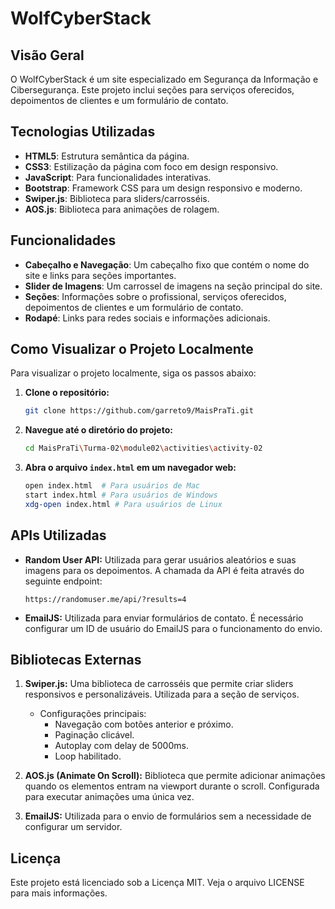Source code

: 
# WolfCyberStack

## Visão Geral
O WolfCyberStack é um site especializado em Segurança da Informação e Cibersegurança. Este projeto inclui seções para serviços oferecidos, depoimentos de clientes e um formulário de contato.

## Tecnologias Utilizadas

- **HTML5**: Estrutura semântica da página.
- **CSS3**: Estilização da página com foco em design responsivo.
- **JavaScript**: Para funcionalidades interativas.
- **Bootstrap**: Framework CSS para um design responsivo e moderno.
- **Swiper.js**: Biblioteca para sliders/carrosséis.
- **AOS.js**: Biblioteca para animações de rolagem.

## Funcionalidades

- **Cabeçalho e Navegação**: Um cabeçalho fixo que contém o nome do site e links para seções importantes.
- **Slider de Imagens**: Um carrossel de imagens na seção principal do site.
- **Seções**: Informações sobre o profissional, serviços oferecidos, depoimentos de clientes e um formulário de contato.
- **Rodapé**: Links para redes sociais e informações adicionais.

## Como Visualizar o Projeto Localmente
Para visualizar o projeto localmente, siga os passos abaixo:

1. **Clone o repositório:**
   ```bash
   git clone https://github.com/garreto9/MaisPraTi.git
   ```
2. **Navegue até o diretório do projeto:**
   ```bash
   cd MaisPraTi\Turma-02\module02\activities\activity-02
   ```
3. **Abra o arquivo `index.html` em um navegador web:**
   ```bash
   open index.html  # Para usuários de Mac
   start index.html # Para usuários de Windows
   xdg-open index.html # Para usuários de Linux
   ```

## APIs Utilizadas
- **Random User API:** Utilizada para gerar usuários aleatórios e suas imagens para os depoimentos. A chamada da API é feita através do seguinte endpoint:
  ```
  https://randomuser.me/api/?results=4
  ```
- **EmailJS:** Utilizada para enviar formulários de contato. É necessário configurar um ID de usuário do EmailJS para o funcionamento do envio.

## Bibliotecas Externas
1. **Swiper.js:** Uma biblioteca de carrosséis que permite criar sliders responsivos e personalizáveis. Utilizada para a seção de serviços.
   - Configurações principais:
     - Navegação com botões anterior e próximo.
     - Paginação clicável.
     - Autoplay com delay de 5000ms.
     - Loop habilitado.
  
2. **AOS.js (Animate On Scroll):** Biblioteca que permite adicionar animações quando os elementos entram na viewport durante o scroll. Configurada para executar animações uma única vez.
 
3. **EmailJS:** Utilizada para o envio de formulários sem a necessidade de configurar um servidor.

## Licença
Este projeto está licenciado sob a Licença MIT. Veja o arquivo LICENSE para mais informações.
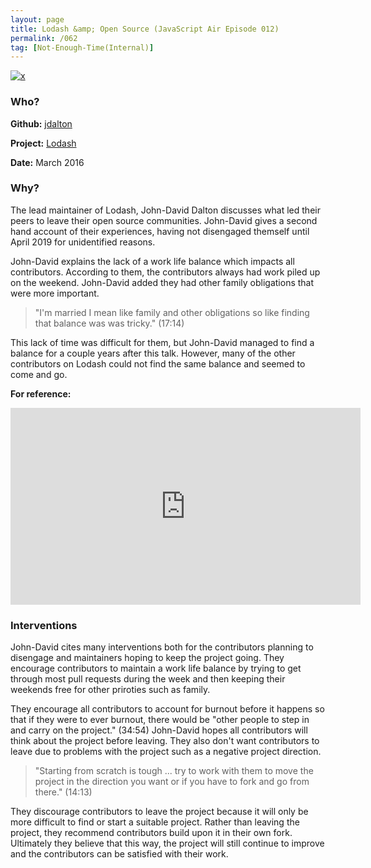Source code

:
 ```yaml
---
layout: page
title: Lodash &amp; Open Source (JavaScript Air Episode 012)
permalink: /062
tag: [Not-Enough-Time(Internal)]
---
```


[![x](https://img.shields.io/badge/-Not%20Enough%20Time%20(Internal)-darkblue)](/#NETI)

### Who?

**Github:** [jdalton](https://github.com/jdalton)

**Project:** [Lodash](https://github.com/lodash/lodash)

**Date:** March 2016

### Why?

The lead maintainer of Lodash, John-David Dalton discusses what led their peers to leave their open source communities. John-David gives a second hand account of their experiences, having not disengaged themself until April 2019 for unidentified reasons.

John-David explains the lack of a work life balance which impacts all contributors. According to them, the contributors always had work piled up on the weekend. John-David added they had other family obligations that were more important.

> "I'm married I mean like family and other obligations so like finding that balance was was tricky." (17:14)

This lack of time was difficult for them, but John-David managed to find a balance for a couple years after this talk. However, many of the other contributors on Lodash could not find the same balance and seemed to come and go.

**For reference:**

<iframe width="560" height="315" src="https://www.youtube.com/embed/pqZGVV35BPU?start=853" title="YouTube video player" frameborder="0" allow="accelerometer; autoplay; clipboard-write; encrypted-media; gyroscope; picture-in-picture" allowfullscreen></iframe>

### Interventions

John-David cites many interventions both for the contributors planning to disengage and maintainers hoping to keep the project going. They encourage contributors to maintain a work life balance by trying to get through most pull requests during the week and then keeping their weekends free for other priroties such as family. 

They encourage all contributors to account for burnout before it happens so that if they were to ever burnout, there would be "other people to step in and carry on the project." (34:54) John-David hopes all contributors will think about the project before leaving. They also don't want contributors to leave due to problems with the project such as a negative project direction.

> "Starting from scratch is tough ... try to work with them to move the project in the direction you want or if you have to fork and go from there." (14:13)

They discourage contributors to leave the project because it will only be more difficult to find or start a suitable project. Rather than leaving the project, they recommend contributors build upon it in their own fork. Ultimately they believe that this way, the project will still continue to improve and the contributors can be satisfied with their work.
□ □ □ □
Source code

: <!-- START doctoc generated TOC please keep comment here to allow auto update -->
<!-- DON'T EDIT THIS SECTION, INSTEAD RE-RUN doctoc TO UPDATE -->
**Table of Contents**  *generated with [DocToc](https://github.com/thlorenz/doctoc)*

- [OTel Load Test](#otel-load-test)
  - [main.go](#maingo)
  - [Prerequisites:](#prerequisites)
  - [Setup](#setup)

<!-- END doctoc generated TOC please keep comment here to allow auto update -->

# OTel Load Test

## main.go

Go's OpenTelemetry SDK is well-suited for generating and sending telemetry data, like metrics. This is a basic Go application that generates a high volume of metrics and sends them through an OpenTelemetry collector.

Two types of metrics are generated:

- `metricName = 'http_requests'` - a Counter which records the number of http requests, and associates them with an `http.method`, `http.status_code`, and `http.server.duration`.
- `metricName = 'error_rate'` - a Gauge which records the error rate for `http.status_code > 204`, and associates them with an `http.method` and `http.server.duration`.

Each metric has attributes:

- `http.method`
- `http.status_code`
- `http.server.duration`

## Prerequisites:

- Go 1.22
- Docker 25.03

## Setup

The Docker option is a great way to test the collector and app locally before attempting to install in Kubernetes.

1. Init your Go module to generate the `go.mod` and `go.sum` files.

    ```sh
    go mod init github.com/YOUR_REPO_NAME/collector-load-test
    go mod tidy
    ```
□ □ □ □
In the entries above, find the line with "- **EmailJS:** Utilizada" and the line with "- Loop habilitado.", then set down exactly those two and every line between them, nothing else.

**RESPONSE FOR THIS EXERCISE**
- **EmailJS:** Utilizada para enviar formulários de contato. É necessário configurar um ID de usuário do EmailJS para o funcionamento do envio.

## Bibliotecas Externas
1. **Swiper.js:** Uma biblioteca de carrosséis que permite criar sliders responsivos e personalizáveis. Utilizada para a seção de serviços.
   - Configurações principais:
     - Navegação com botões anterior e próximo.
     - Paginação clicável.
     - Autoplay com delay de 5000ms.
     - Loop habilitado.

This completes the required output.